C’était il y a moins d’une semaine. Le temps passe vite, quand on s’amuse. Je redécouvrais le pilote d’Untouchable et, cette fois, j’allais au bout, découvrant par la même occasion ce qu’il n’est pas exagéré d’appeler une bonne série (même si vous ne me voyez pas la qualifier non plus d’excellente).
Et voilà, j’ai vu le final de la série il y a quelques minutes, et elle va déjà me manquer. Heureusement pour elle, elle a assuré ses arrières, juste au cas où. Si je peux me permettre, c’est pas avec ces audiences-là qu’elle va revenir de si tôt, mais enfin l’espoir est permis.

Untouchable avait donc démarré comme une série d’enquêtes journalistiques, pour s’achever sur une immense conspiration. Que de chemin parcouru entre la première et la dernière minute de la série ! Je ne consacre pas souvent un post de clôture aux dorama que je regarde de bout en bout, mais vu l’enthousiasme avec lequel j’ai englouti les 9 épisodes en cinq jours, et la réelle bonne surprise que la série a été, je me suis dit qu’Untouchable avait bien mérité un petit message d’adieu, que je vais toutefois prendre la précaution de dénuer de toute forme de spoiler, comme si ça si vous avez envie de vous joindre à moi et de regarder la série, même seulement le pilote, c’est pas moi qui vous aurai empêchés.

Ce qui ne va pas m’empêcher de chanter les louanges de la série, croyez-le bien. Il y a dans son approche quelque chose de très finaud : on commence par quelques épisodes construits sur le modèle du formula show, et puis, quand le spectateur est harponné, on lui fait réaliser qu’il a mis le doigt dans l’engrenage et que désormais, le dorama deviendra feuilletonnant, qu’il le veuille ou non. Le résultat est imparable parce que du coup, si le mystère d’un épisode donné peut être d’intérêt variable, l’intrigue s’est mise en place sans même qu’on y prenne garde et on reste absorbés.

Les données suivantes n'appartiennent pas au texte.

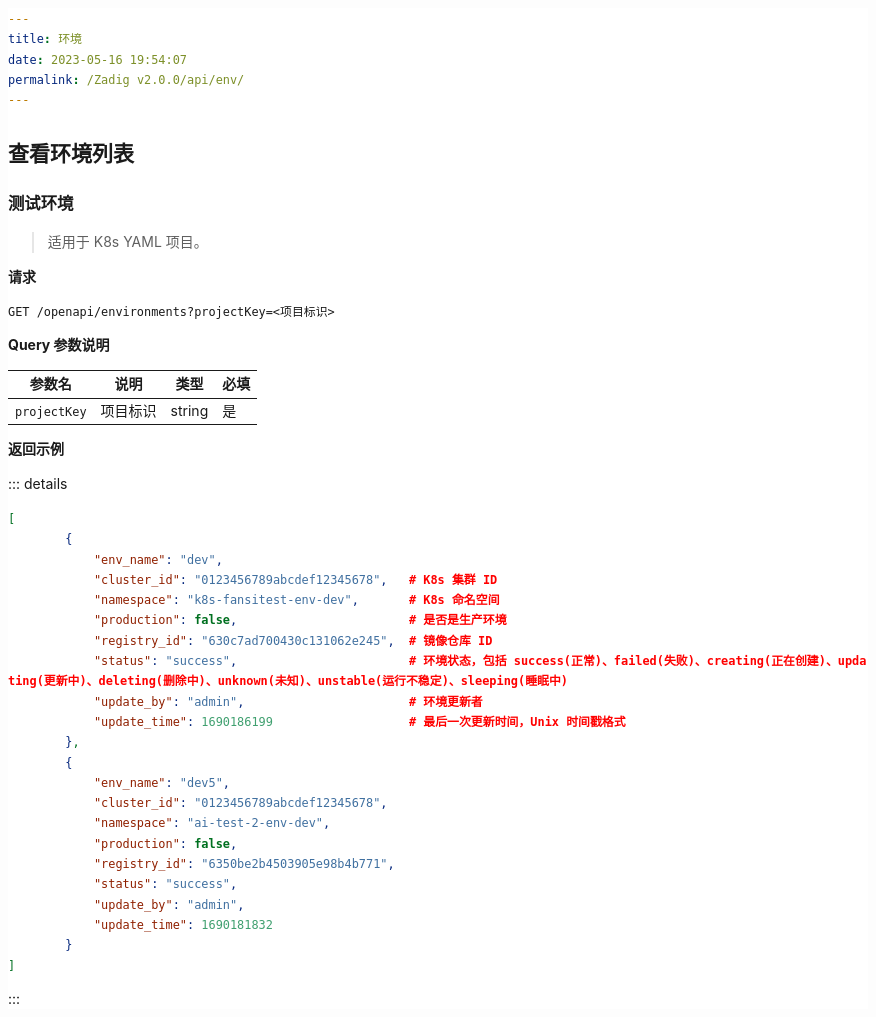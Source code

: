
 ```yaml
---
title: 环境
date: 2023-05-16 19:54:07
permalink: /Zadig v2.0.0/api/env/
---
```


## 查看环境列表

### 测试环境

> 适用于 K8s YAML 项目。

**请求**

```
GET /openapi/environments?projectKey=<项目标识>
```

**Query 参数说明**

|参数名|说明|类型|必填|
|----------------|-------------------|---|---|
|`projectKey` |项目标识| string|是|

**返回示例**

::: details
``` json
[
        {
            "env_name": "dev",
            "cluster_id": "0123456789abcdef12345678",   # K8s 集群 ID
            "namespace": "k8s-fansitest-env-dev",       # K8s 命名空间
            "production": false,                        # 是否是生产环境
            "registry_id": "630c7ad700430c131062e245",  # 镜像仓库 ID
            "status": "success",                        # 环境状态，包括 success(正常)、failed(失败)、creating(正在创建)、updating(更新中)、deleting(删除中)、unknown(未知)、unstable(运行不稳定)、sleeping(睡眠中)
            "update_by": "admin",                       # 环境更新者
            "update_time": 1690186199                   # 最后一次更新时间，Unix 时间戳格式
        },
        {
            "env_name": "dev5",
            "cluster_id": "0123456789abcdef12345678",
            "namespace": "ai-test-2-env-dev",
            "production": false,
            "registry_id": "6350be2b4503905e98b4b771",
            "status": "success",
            "update_by": "admin",
            "update_time": 1690181832
        }
]
```
:::
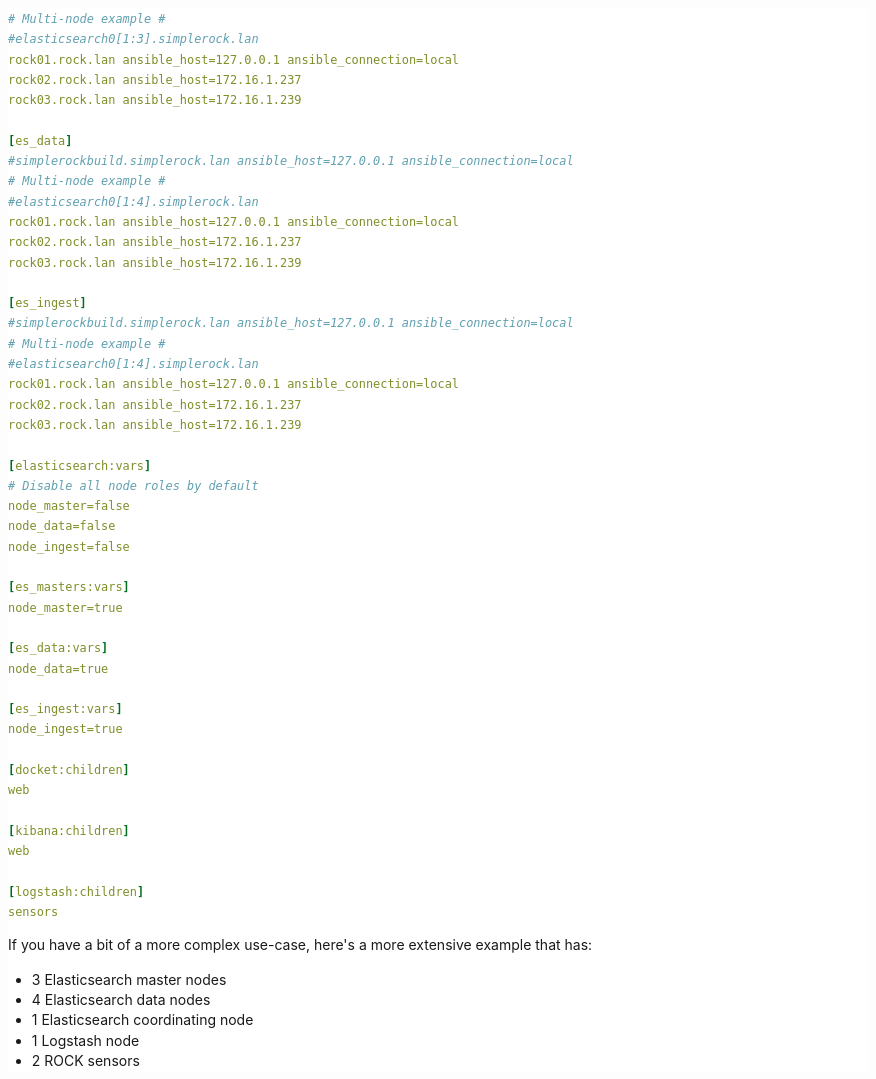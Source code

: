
 ```yml
# Multi-node example #
#elasticsearch0[1:3].simplerock.lan
rock01.rock.lan ansible_host=127.0.0.1 ansible_connection=local
rock02.rock.lan ansible_host=172.16.1.237
rock03.rock.lan ansible_host=172.16.1.239

[es_data]
#simplerockbuild.simplerock.lan ansible_host=127.0.0.1 ansible_connection=local
# Multi-node example #
#elasticsearch0[1:4].simplerock.lan
rock01.rock.lan ansible_host=127.0.0.1 ansible_connection=local
rock02.rock.lan ansible_host=172.16.1.237
rock03.rock.lan ansible_host=172.16.1.239

[es_ingest]
#simplerockbuild.simplerock.lan ansible_host=127.0.0.1 ansible_connection=local
# Multi-node example #
#elasticsearch0[1:4].simplerock.lan
rock01.rock.lan ansible_host=127.0.0.1 ansible_connection=local
rock02.rock.lan ansible_host=172.16.1.237
rock03.rock.lan ansible_host=172.16.1.239

[elasticsearch:vars]
# Disable all node roles by default
node_master=false
node_data=false
node_ingest=false

[es_masters:vars]
node_master=true

[es_data:vars]
node_data=true

[es_ingest:vars]
node_ingest=true

[docket:children]
web

[kibana:children]
web

[logstash:children]
sensors
```

If you have a bit of a more complex use-case, here's a more extensive example that has:

* 3 Elasticsearch master nodes
* 4 Elasticsearch data nodes
* 1 Elasticsearch coordinating node
* 1 Logstash node
* 2 ROCK sensors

Ça peut surprendre d’entendre dire qu’une série conspirationniste ne montre pas qu’elle est feuilletonnante au premier abord. On a souvent l’impression que l’un et l’autre sont indissociables.
La raison en est simple : il y a une conspiration, mais aucun adepte de la théorie du complot. Personne, et surtout pas le personnage central, ne tombe dans la paranoïa avant… allez, le septième épisode, disons. Les premiers épisodes se déroulent donc avec une ardoise propre, genre : on a découvert une truc franchement pas catholique dans le premier épisode, mais c’est pas pour autant qu’on va commencer à voir le mal partout, et on ne va pas se mettre à suspecter la main de cette dangereuse entité partout où il se passe quelque chose. Quand on a baigné pendant une grande partie de son adolescence dans l’ambiance des X-Files, franchement, c’est incroyablement rafraîchissant, c’est fou, c’est comme voir le genre d’un œil tout neuf. Pas de « trust no one » à l’horizon, au contraire, c’est avec une facilité déconcertante que l’héroïne, Ryouko Narumi, écoute tous ceux qui veulent bien lui parler, comme si elle n’était jamais complètement échaudée par le pipeautage de l’épisode précédent. Non qu’elle soit absolument naïve, car elle se pose les bonnes questions, mais elle regarde tout avec un vrai regard de journaliste : objectif, dans la mesure du possible. Elle ne commence pas à suspecter tout le monde de lui mentir, ce n’est pas la base sur laquelle elle travaille.
Du coup, c’est un bonheur de la voir évoluer à l’écran, aussi gauche et coincée soit-elle, parce que ce qu’elle croit vraiment, c’est qu’à force d’interroger les gens encore et encore, la vérité sortira. Elle a une sorte de foi dans la vérité qui lui fait penser que même ceux qui mentent finiront par tout lui dire si elle insiste suffisamment. Une ténacité qui, elle, est dans la droite lignée de tous ceux qui avant elle ont enquêté sur des conspirations dans des séries.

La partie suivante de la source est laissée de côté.